Inversores y analistas se vieron turbados por estas palabras y las interpretaron como un signo de que el negocio de Facebook podría estar deteriorándose. Además, Morgan Stanley, JP Morgan y Goldman Sachs, los tres analistas de Facebook, recortaron sus estimaciones para el segundo trimestre, y también para todo 2012. Pero, ¿por qué los tres cambiaron sus estimaciones?

Mientras podría entenderse que las tres compañías habrían recortado sus previsiones después del prospecto de Facebook y el SEC, hay quien apunta a que alguien habría dirigido el recorte de estas estimaciones, probablemente alguien conocedor del progreso de Facebook durante el segundo trimestre de 2012. Algunas fuentes hablan del director financiero de Facebook, David Ebersman, otras, consideran que antes de que las previsiones fueran recortadas, la demanda de acciones de Facebook era muy elevada, y se volvió más cauta.

Al mismo tiempo, y en el mundo real, la demanda de acciones de Facebook se disparaba de forma increíble. Los inversores individuales desconocían el recorte en las estimaciones para la compañía y, probablemente, tampoco sabían que el segundo trimestre de este año sería más débil de lo que inicialmente se esperaba.

Unos días más tarde, llegaría el momento de decidir el precio de salida a bolsa para las acciones de Facebook, dirigido por Morgan Stanley y los ejecutivos de Facebook. Parece que en ese momento Morgan Stanley entendió que había dos niveles de precios en los que los inversores tendrían interés por comprar: 32 dólares para los inversores institucionales, conocedores de las previsiones; y 40 dólares para los pequeños inversores. Finalmente, y posiblemente conscientes de que una mayoría de las acciones quedarían en manos de pequeños inversores, el precio se fijó en 38 dólares por participación.

El viernes 18, Facebook abrió con un valor de 42 dólares por acción, y se mantuvo por encima de los 40 dólares la mayor parte del día, cerrando por encima del precio de salida ese mismo día. Pero Morgan Stanley no era capaz de mantener el precio para siempre sin exponerse a sí misma a grandes pérdidas.
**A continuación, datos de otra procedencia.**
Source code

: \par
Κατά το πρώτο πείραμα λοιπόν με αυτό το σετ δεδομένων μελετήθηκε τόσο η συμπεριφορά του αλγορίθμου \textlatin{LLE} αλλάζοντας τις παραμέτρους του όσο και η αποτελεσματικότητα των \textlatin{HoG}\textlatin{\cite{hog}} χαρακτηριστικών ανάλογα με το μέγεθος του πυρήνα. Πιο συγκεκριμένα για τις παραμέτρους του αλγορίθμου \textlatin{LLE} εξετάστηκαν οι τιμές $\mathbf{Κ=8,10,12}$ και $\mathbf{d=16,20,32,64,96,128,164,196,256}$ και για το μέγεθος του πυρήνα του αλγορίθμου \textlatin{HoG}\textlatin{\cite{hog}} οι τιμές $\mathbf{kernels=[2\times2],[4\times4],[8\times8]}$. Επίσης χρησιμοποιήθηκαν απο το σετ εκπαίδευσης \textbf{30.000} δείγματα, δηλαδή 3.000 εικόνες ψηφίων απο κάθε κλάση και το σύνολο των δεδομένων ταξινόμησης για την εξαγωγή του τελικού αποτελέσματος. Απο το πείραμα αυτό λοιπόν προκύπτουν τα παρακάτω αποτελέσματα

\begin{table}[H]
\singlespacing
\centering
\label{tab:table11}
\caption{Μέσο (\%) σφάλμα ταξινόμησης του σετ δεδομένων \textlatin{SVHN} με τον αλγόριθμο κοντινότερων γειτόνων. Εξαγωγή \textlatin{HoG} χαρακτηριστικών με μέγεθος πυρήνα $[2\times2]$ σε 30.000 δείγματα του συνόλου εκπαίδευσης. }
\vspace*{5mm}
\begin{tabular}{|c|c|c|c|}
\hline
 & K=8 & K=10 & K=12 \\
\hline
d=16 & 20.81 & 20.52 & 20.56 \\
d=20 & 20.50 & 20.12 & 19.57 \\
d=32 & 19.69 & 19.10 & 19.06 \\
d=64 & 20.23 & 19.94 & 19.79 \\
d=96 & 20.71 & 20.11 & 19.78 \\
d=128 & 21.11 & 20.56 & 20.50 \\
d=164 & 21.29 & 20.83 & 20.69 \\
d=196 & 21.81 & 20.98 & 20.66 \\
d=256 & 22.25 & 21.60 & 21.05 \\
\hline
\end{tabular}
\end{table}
Así, esta semana el valor de Facebook en bolsa se ha desplomado, cerrando ayer en 31 dólares, el precio al que estaban dispuestos a comprar los grandes inversores.
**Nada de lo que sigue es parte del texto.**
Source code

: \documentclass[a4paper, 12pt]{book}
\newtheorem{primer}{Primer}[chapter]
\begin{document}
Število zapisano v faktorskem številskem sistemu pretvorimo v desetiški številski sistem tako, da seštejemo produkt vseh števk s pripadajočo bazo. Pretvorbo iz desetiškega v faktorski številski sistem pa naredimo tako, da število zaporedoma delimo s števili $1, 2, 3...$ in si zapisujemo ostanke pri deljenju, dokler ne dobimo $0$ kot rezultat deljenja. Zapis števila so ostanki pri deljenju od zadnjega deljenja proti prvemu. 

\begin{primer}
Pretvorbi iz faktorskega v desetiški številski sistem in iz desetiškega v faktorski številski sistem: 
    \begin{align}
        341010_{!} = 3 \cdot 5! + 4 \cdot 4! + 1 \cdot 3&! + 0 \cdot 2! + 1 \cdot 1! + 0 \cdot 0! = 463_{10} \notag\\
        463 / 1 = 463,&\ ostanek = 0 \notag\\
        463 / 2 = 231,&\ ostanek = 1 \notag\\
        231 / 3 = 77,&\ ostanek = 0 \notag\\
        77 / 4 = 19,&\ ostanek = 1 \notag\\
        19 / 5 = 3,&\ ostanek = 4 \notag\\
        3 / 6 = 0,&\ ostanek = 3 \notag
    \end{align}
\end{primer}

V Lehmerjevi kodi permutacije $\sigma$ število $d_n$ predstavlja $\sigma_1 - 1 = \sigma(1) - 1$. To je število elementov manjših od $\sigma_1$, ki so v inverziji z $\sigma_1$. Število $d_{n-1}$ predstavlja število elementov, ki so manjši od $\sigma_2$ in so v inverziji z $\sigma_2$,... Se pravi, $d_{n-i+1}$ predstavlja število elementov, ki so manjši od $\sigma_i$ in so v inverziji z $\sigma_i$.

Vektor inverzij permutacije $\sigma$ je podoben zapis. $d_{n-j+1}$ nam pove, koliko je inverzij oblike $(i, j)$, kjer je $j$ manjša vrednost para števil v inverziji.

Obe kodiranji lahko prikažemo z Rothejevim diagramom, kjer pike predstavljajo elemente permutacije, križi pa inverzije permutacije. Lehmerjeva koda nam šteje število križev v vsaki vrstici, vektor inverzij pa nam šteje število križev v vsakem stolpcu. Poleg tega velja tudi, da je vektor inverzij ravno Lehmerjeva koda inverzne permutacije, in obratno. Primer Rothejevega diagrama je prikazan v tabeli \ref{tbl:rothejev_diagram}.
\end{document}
Ante la situación, el SEC y FINRA, la autoridad reguladora de la industria financiera en Estados Unidos, han asegurado que van a analizar el proceso de salida a bolsa de Facebook, y el Fiscal General de Massachusetts ha revelado que ha citado a Morgan Stanley. Y es que una vez más, en una de las salidas a bolsa más grandes de la historia, y con un montón de pequeños inversores, los grandes privilegiados de Wall Street han conseguido información privilegiada mientras que los pequeños pagaban la fiesta.